Although her father was a member of the Christian Church Disciples of Christ, her mother was an Episcopalian, and she and her older sister, Lynda Bird, were raised as Episcopalians. Luci converted to Catholicism at the age of eighteen and was conditionally baptized. Since Luci had been baptized with water and in the name of the Trinity when five months old by an Episcopal priest in Austin, Texas, her "rebaptism" caused protests from leading figures in the Episcopal Church. It reached the front pages, for Roman Catholic teaching does not require converts who are already baptized to receive baptism a second time.

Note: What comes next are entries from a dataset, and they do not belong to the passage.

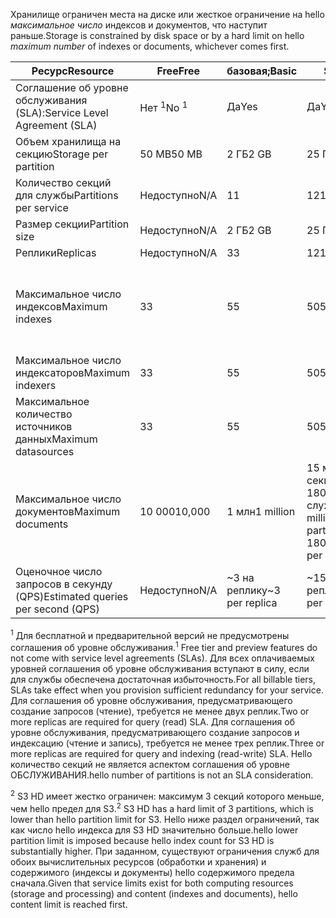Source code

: <span data-ttu-id="dc365-101">Хранилище ограничен места на диске или жесткое ограничение на hello *максимальное число* индексов и документов, что наступит раньше.</span><span class="sxs-lookup"><span data-stu-id="dc365-101">Storage is constrained by disk space or by a hard limit on hello *maximum number* of indexes or documents, whichever comes first.</span></span>

| <span data-ttu-id="dc365-102">Ресурс</span><span class="sxs-lookup"><span data-stu-id="dc365-102">Resource</span></span> | <span data-ttu-id="dc365-103">Free</span><span class="sxs-lookup"><span data-stu-id="dc365-103">Free</span></span> | <span data-ttu-id="dc365-104">базовая;</span><span class="sxs-lookup"><span data-stu-id="dc365-104">Basic</span></span> | <span data-ttu-id="dc365-105">S1</span><span class="sxs-lookup"><span data-stu-id="dc365-105">S1</span></span> | <span data-ttu-id="dc365-106">S2</span><span class="sxs-lookup"><span data-stu-id="dc365-106">S2</span></span> | <span data-ttu-id="dc365-107">S3</span><span class="sxs-lookup"><span data-stu-id="dc365-107">S3</span></span> | <span data-ttu-id="dc365-108">S3 HD</span><span class="sxs-lookup"><span data-stu-id="dc365-108">S3 HD</span></span> |
| --- | --- | --- | --- | --- | --- | --- |
| <span data-ttu-id="dc365-109">Соглашение об уровне обслуживания (SLA):</span><span class="sxs-lookup"><span data-stu-id="dc365-109">Service Level Agreement (SLA)</span></span> |<span data-ttu-id="dc365-110">Нет <sup>1</sup></span><span class="sxs-lookup"><span data-stu-id="dc365-110">No <sup>1</sup></span></span> |<span data-ttu-id="dc365-111">Да</span><span class="sxs-lookup"><span data-stu-id="dc365-111">Yes</span></span> |<span data-ttu-id="dc365-112">Да</span><span class="sxs-lookup"><span data-stu-id="dc365-112">Yes</span></span> |<span data-ttu-id="dc365-113">Да</span><span class="sxs-lookup"><span data-stu-id="dc365-113">Yes</span></span> |<span data-ttu-id="dc365-114">Да</span><span class="sxs-lookup"><span data-stu-id="dc365-114">Yes</span></span> |<span data-ttu-id="dc365-115">Да</span><span class="sxs-lookup"><span data-stu-id="dc365-115">Yes</span></span> |
| <span data-ttu-id="dc365-116">Объем хранилища на секцию</span><span class="sxs-lookup"><span data-stu-id="dc365-116">Storage per partition</span></span> |<span data-ttu-id="dc365-117">50 MB</span><span class="sxs-lookup"><span data-stu-id="dc365-117">50 MB</span></span> |<span data-ttu-id="dc365-118">2 ГБ</span><span class="sxs-lookup"><span data-stu-id="dc365-118">2 GB</span></span> |<span data-ttu-id="dc365-119">25 ГБ</span><span class="sxs-lookup"><span data-stu-id="dc365-119">25 GB</span></span> |<span data-ttu-id="dc365-120">100 ГБ</span><span class="sxs-lookup"><span data-stu-id="dc365-120">100 GB</span></span> |<span data-ttu-id="dc365-121">200 ГБ</span><span class="sxs-lookup"><span data-stu-id="dc365-121">200 GB</span></span> |<span data-ttu-id="dc365-122">200 ГБ</span><span class="sxs-lookup"><span data-stu-id="dc365-122">200 GB</span></span> |
| <span data-ttu-id="dc365-123">Количество секций для службы</span><span class="sxs-lookup"><span data-stu-id="dc365-123">Partitions per service</span></span> |<span data-ttu-id="dc365-124">Недоступно</span><span class="sxs-lookup"><span data-stu-id="dc365-124">N/A</span></span> |<span data-ttu-id="dc365-125">1</span><span class="sxs-lookup"><span data-stu-id="dc365-125">1</span></span> |<span data-ttu-id="dc365-126">12</span><span class="sxs-lookup"><span data-stu-id="dc365-126">12</span></span> |<span data-ttu-id="dc365-127">12</span><span class="sxs-lookup"><span data-stu-id="dc365-127">12</span></span> |<span data-ttu-id="dc365-128">12</span><span class="sxs-lookup"><span data-stu-id="dc365-128">12</span></span> |<span data-ttu-id="dc365-129">3 <sup>2</sup></span><span class="sxs-lookup"><span data-stu-id="dc365-129">3 <sup>2</sup></span></span> |
| <span data-ttu-id="dc365-130">Размер секции</span><span class="sxs-lookup"><span data-stu-id="dc365-130">Partition size</span></span> |<span data-ttu-id="dc365-131">Недоступно</span><span class="sxs-lookup"><span data-stu-id="dc365-131">N/A</span></span> |<span data-ttu-id="dc365-132">2 ГБ</span><span class="sxs-lookup"><span data-stu-id="dc365-132">2 GB</span></span> |<span data-ttu-id="dc365-133">25 ГБ</span><span class="sxs-lookup"><span data-stu-id="dc365-133">25 GB</span></span> |<span data-ttu-id="dc365-134">100 ГБ</span><span class="sxs-lookup"><span data-stu-id="dc365-134">100 GB</span></span> |<span data-ttu-id="dc365-135">200 ГБ</span><span class="sxs-lookup"><span data-stu-id="dc365-135">200 GB</span></span> |<span data-ttu-id="dc365-136">200 ГБ</span><span class="sxs-lookup"><span data-stu-id="dc365-136">200 GB</span></span> |
| <span data-ttu-id="dc365-137">Реплики</span><span class="sxs-lookup"><span data-stu-id="dc365-137">Replicas</span></span> |<span data-ttu-id="dc365-138">Недоступно</span><span class="sxs-lookup"><span data-stu-id="dc365-138">N/A</span></span> |<span data-ttu-id="dc365-139">3</span><span class="sxs-lookup"><span data-stu-id="dc365-139">3</span></span> |<span data-ttu-id="dc365-140">12</span><span class="sxs-lookup"><span data-stu-id="dc365-140">12</span></span> |<span data-ttu-id="dc365-141">12</span><span class="sxs-lookup"><span data-stu-id="dc365-141">12</span></span> |<span data-ttu-id="dc365-142">12</span><span class="sxs-lookup"><span data-stu-id="dc365-142">12</span></span> |<span data-ttu-id="dc365-143">12</span><span class="sxs-lookup"><span data-stu-id="dc365-143">12</span></span> |
| <span data-ttu-id="dc365-144">Максимальное число индексов</span><span class="sxs-lookup"><span data-stu-id="dc365-144">Maximum indexes</span></span> |<span data-ttu-id="dc365-145">3</span><span class="sxs-lookup"><span data-stu-id="dc365-145">3</span></span> |<span data-ttu-id="dc365-146">5</span><span class="sxs-lookup"><span data-stu-id="dc365-146">5</span></span> |<span data-ttu-id="dc365-147">50</span><span class="sxs-lookup"><span data-stu-id="dc365-147">50</span></span> |<span data-ttu-id="dc365-148">200</span><span class="sxs-lookup"><span data-stu-id="dc365-148">200</span></span> |<span data-ttu-id="dc365-149">200</span><span class="sxs-lookup"><span data-stu-id="dc365-149">200</span></span> |<span data-ttu-id="dc365-150">1000 на секцию или 3000 на службу</span><span class="sxs-lookup"><span data-stu-id="dc365-150">1000 per partition or 3000 per service</span></span> |
| <span data-ttu-id="dc365-151">Максимальное число индексаторов</span><span class="sxs-lookup"><span data-stu-id="dc365-151">Maximum indexers</span></span> |<span data-ttu-id="dc365-152">3</span><span class="sxs-lookup"><span data-stu-id="dc365-152">3</span></span> |<span data-ttu-id="dc365-153">5</span><span class="sxs-lookup"><span data-stu-id="dc365-153">5</span></span> |<span data-ttu-id="dc365-154">50</span><span class="sxs-lookup"><span data-stu-id="dc365-154">50</span></span> |<span data-ttu-id="dc365-155">200</span><span class="sxs-lookup"><span data-stu-id="dc365-155">200</span></span> |<span data-ttu-id="dc365-156">200</span><span class="sxs-lookup"><span data-stu-id="dc365-156">200</span></span> |<span data-ttu-id="dc365-157">Без поддержки индексатора</span><span class="sxs-lookup"><span data-stu-id="dc365-157">No indexer support</span></span> |
| <span data-ttu-id="dc365-158">Максимальное количество источников данных</span><span class="sxs-lookup"><span data-stu-id="dc365-158">Maximum datasources</span></span> |<span data-ttu-id="dc365-159">3</span><span class="sxs-lookup"><span data-stu-id="dc365-159">3</span></span> |<span data-ttu-id="dc365-160">5</span><span class="sxs-lookup"><span data-stu-id="dc365-160">5</span></span> |<span data-ttu-id="dc365-161">50</span><span class="sxs-lookup"><span data-stu-id="dc365-161">50</span></span> |<span data-ttu-id="dc365-162">200</span><span class="sxs-lookup"><span data-stu-id="dc365-162">200</span></span> |<span data-ttu-id="dc365-163">200</span><span class="sxs-lookup"><span data-stu-id="dc365-163">200</span></span> |<span data-ttu-id="dc365-164">Без поддержки индексатора</span><span class="sxs-lookup"><span data-stu-id="dc365-164">No indexer support</span></span> |
| <span data-ttu-id="dc365-165">Максимальное число документов</span><span class="sxs-lookup"><span data-stu-id="dc365-165">Maximum documents</span></span> |<span data-ttu-id="dc365-166">10 000</span><span class="sxs-lookup"><span data-stu-id="dc365-166">10,000</span></span> |<span data-ttu-id="dc365-167">1 млн</span><span class="sxs-lookup"><span data-stu-id="dc365-167">1 million</span></span> |<span data-ttu-id="dc365-168">15 млн на секцию или 180 млн на службу</span><span class="sxs-lookup"><span data-stu-id="dc365-168">15 million per partition or 180 million per service</span></span> |<span data-ttu-id="dc365-169">60 млн на секцию или 720 млн на службу</span><span class="sxs-lookup"><span data-stu-id="dc365-169">60 million per partition or 720 million per service</span></span> |<span data-ttu-id="dc365-170">120 млн на секцию или 1,4 млрд на службу</span><span class="sxs-lookup"><span data-stu-id="dc365-170">120 million per partition or 1.4 billion per service</span></span> |<span data-ttu-id="dc365-171">1 млн на индекс или 200 млн на секцию</span><span class="sxs-lookup"><span data-stu-id="dc365-171">1 million per index or 200 million per partition</span></span> |
| <span data-ttu-id="dc365-172">Оценочное число запросов в секунду (QPS)</span><span class="sxs-lookup"><span data-stu-id="dc365-172">Estimated queries per second (QPS)</span></span> |<span data-ttu-id="dc365-173">Недоступно</span><span class="sxs-lookup"><span data-stu-id="dc365-173">N/A</span></span> |<span data-ttu-id="dc365-174">~3 на реплику</span><span class="sxs-lookup"><span data-stu-id="dc365-174">~3 per replica</span></span> |<span data-ttu-id="dc365-175">~15 на реплику</span><span class="sxs-lookup"><span data-stu-id="dc365-175">~15 per replica</span></span> |<span data-ttu-id="dc365-176">~60 на реплику</span><span class="sxs-lookup"><span data-stu-id="dc365-176">~60 per replica</span></span> |<span data-ttu-id="dc365-177">~60 на реплику</span><span class="sxs-lookup"><span data-stu-id="dc365-177">~60 per replica</span></span> |<span data-ttu-id="dc365-178">Больше 60 на реплику</span><span class="sxs-lookup"><span data-stu-id="dc365-178">>60 per replica</span></span> |

<span data-ttu-id="dc365-179"><sup>1</sup> Для бесплатной и предварительной версий не предусмотрены соглашения об уровне обслуживания.</span><span class="sxs-lookup"><span data-stu-id="dc365-179"><sup>1</sup> Free tier and preview features do not come with service level agreements (SLAs).</span></span> <span data-ttu-id="dc365-180">Для всех оплачиваемых уровней соглашения об уровне обслуживания вступают в силу, если для службы обеспечена достаточная избыточность.</span><span class="sxs-lookup"><span data-stu-id="dc365-180">For all billable tiers, SLAs take effect when you provision sufficient redundancy for your service.</span></span> <span data-ttu-id="dc365-181">Для соглашения об уровне обслуживания, предусматривающего создание запросов (чтение), требуется не менее двух реплик.</span><span class="sxs-lookup"><span data-stu-id="dc365-181">Two or more replicas are required for query (read) SLA.</span></span> <span data-ttu-id="dc365-182">Для соглашения об уровне обслуживания, предусматривающего создание запросов и индексацию (чтение и запись), требуется не менее трех реплик.</span><span class="sxs-lookup"><span data-stu-id="dc365-182">Three or more replicas are required for query and indexing (read-write) SLA.</span></span> <span data-ttu-id="dc365-183">Hello количество секций не является аспектом соглашения об уровне ОБСЛУЖИВАНИЯ.</span><span class="sxs-lookup"><span data-stu-id="dc365-183">hello number of partitions is not an SLA consideration.</span></span> 

<span data-ttu-id="dc365-184"><sup>2</sup> S3 HD имеет жестко ограничен: максимум 3 секций которого меньше, чем hello предел для S3.</span><span class="sxs-lookup"><span data-stu-id="dc365-184"><sup>2</sup> S3 HD has a hard limit of 3 partitions, which is lower than hello partition limit for S3.</span></span> <span data-ttu-id="dc365-185">Hello ниже раздел ограничений, так как число hello индекса для S3 HD значительно больше.</span><span class="sxs-lookup"><span data-stu-id="dc365-185">hello lower partition limit is imposed because hello index count for S3 HD is substantially higher.</span></span> <span data-ttu-id="dc365-186">При заданном, существуют ограничения служб для обоих вычислительных ресурсов (обработки и хранения) и содержимого (индексы и документы) hello содержимого предела сначала.</span><span class="sxs-lookup"><span data-stu-id="dc365-186">Given that service limits exist for both computing resources (storage and processing) and content (indexes and documents), hello content limit is reached first.</span></span>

At the age of nineteen, Luci Baines Johnson married Patrick John Nugent (July 8, 1943) in a high-profile wedding at the Shrine of the Immaculate Conception in Washington, D. C., on August 6, 1966.[1] They had four children: Patrick Lyndon Nugent (June 21, 1967), now a pilot in San Antonio, Nicole Marie Nugent (January 11, 1970), Rebekah Johnson Nugent (July 10, 1974) and Claudia Taylor Nugent (March 3, 1976). The Nugents later divorced, and the marriage judged annulled by the Catholic Church in August 1979.[2][3]

On March 3, 1984, at the Johnson Ranch near Austin, Texas, she married Ian J. Turpin (born 1944), a Scottish-born Canadian financier; he is now president of LBJ Asset Management Partners. By him, she has a stepson.[4]

Today, Luci is Chairman of the Board and "hands on" manager of LBJ Asset Management Partners, a family office, as well as Chairman of the Board of BusinesSuites, a national operator of executive suites, which she co-founded with her husband in 1989.

She has served on multiple civic boards, raising funds for The Lady Bird Johnson Wildflower Center and the American Heart Association, acting as trustee of Boston University, and as a member of the advisory board of the Center for Battered Women.[5].